Solitudes nocturnes et urbaines
Sous un formalisme pris parfois pour décoratif, les travaux de Philippe Cognée — au milieu de la densité des couleurs pas forcément habituelles chez l’artiste – créent une impression de mystère, de froid, de violence nécessaire que fait surgir — par évidence criante et une nouvelle fois — la confrontation de l’œuvre avec l’univers urbain dans lequel nous baignons.
Les masses architecturales (dont les êtres ont apparemment disparu) semblent proches d’une apocalypse.

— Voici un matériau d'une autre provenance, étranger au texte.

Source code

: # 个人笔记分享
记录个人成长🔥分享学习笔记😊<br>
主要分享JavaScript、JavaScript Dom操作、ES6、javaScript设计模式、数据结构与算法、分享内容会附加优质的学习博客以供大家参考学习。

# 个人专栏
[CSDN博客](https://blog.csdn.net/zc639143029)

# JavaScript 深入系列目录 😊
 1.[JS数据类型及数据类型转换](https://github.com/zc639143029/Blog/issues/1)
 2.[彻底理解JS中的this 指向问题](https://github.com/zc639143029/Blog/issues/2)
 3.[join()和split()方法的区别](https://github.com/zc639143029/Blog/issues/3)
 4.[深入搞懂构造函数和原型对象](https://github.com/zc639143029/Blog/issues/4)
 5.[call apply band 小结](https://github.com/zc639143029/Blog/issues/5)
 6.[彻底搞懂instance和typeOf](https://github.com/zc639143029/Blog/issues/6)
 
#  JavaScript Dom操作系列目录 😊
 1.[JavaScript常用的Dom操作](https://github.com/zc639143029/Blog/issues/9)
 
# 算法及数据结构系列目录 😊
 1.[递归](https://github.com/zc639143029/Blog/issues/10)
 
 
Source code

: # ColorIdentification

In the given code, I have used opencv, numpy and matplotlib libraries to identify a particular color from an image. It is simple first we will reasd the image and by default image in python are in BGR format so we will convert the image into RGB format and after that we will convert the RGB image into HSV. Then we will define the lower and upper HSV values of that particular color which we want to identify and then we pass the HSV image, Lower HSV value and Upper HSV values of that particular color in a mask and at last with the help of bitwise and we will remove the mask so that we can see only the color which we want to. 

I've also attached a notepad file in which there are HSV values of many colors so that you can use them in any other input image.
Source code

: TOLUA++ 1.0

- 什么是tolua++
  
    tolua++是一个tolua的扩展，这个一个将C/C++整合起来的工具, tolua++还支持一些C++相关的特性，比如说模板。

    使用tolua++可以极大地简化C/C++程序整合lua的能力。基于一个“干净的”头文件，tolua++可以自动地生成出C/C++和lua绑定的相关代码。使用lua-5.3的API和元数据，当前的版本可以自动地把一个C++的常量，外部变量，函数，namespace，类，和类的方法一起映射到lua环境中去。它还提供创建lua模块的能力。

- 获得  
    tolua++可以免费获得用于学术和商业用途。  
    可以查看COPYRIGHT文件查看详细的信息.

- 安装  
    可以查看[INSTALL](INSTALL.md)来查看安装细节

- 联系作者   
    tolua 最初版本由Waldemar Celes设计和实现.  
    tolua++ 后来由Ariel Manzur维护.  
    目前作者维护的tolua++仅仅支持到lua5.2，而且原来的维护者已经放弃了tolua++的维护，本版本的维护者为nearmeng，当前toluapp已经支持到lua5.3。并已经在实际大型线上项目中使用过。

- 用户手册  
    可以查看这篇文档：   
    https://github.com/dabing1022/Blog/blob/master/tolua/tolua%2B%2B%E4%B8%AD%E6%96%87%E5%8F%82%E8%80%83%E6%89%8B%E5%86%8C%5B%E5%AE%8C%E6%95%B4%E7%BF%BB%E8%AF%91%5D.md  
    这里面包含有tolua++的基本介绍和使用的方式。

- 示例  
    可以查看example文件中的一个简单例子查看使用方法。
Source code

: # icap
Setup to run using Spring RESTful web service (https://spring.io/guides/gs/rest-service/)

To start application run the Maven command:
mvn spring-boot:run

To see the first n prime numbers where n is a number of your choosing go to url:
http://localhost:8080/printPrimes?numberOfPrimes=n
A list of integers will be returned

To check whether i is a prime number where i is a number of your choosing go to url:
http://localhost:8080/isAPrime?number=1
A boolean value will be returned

L’artiste atteint à la fois une densité de vide et une densité de vue en des lieux presque tragiques qui a sans doute à voir, en dépit de leur ordonnancement sage, avec l’enfer de Dante plutôt que celui de Blake.
Ne reste qu’une ossification en couleurs sombres capable d’exprimer une sorte de transparence paradoxale et d’absence mais peut-être aussi de lutte pour la survie au-delà d’un temps humainement chiffrable. L’œuvre cisaille l’univers urbain afin de signaler son spectre. La vue devient volontairement trouble pour porter atteinte à l’épaisseur citadine et ses contrefaçons qu’a souligné sur un plan architectural Rem Koolhass. C’est ce qui crée l’originalité et l’émotion d’une peinture qui ne se précipite jamais dans le sentimentalisme.
L’émotion est limitée et renvoie en masse à quelque chose de corrosif et de cruel là où se poursuit la dualité entre le désir de vivre et l’enfermement de la cité.
jean-paul gavard-perret
Philippe Cognée, (exposition), Templon Bruxelles, du 26 octobre au 23 décembre 2017.